(YOUR INSTRUCTIONS) In the data below, find every line with the word "readme" and copy it.

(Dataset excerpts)
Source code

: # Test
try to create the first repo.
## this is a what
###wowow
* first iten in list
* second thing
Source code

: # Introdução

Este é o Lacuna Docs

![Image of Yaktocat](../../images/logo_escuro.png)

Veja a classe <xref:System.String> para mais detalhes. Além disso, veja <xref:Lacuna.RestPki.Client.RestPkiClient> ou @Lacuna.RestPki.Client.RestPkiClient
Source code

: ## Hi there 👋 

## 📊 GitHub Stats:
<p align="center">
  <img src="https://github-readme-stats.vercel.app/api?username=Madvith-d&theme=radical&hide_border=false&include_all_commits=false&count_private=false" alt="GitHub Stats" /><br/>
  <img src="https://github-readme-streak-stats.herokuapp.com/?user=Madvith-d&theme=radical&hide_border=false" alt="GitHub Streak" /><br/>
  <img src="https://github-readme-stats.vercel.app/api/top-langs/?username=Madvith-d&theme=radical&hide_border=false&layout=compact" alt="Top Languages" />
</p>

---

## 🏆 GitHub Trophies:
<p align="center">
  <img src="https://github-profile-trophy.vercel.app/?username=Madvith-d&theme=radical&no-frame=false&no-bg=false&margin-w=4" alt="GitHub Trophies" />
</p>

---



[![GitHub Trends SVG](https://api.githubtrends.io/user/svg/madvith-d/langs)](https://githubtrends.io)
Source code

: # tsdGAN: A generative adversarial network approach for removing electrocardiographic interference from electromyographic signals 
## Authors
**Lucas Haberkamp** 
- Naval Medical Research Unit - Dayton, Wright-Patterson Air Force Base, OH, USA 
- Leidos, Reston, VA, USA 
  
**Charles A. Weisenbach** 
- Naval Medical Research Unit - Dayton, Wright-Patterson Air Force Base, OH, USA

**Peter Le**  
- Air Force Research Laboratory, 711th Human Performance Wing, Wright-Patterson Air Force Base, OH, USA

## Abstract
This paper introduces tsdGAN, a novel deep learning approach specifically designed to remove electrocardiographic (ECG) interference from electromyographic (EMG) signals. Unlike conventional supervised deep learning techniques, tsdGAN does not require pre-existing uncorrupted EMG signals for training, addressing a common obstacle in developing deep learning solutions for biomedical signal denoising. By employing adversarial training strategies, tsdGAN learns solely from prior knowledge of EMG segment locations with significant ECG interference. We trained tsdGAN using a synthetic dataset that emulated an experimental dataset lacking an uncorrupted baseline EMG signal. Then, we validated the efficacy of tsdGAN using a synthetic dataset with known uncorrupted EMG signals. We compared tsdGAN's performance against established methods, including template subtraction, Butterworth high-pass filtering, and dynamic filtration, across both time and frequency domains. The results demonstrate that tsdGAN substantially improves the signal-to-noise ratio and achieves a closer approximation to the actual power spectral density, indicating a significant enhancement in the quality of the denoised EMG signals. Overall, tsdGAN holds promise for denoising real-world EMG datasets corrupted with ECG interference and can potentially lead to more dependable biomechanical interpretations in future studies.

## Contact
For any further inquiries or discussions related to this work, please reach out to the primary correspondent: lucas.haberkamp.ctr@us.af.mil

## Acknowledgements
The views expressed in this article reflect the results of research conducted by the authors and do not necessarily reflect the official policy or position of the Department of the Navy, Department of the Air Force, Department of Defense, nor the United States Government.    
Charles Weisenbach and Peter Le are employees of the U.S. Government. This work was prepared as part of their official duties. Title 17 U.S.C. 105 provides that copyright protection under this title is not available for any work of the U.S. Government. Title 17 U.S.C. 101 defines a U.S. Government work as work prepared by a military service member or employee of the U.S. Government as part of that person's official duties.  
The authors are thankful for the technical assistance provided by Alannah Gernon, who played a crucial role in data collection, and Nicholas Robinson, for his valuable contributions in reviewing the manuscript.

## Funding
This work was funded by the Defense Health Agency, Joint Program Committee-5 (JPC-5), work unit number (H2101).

(WRITTEN SOLUTION)
  <img src="https://github-readme-stats.vercel.app/api?username=Madvith-d&theme=radical&hide_border=false&include_all_commits=false&count_private=false" alt="GitHub Stats" /><br/>
  <img src="https://github-readme-streak-stats.herokuapp.com/?user=Madvith-d&theme=radical&hide_border=false" alt="GitHub Streak" /><br/>
  <img src="https://github-readme-stats.vercel.app/api/top-langs/?username=Madvith-d&theme=radical&hide_border=false&layout=compact" alt="Top Languages" />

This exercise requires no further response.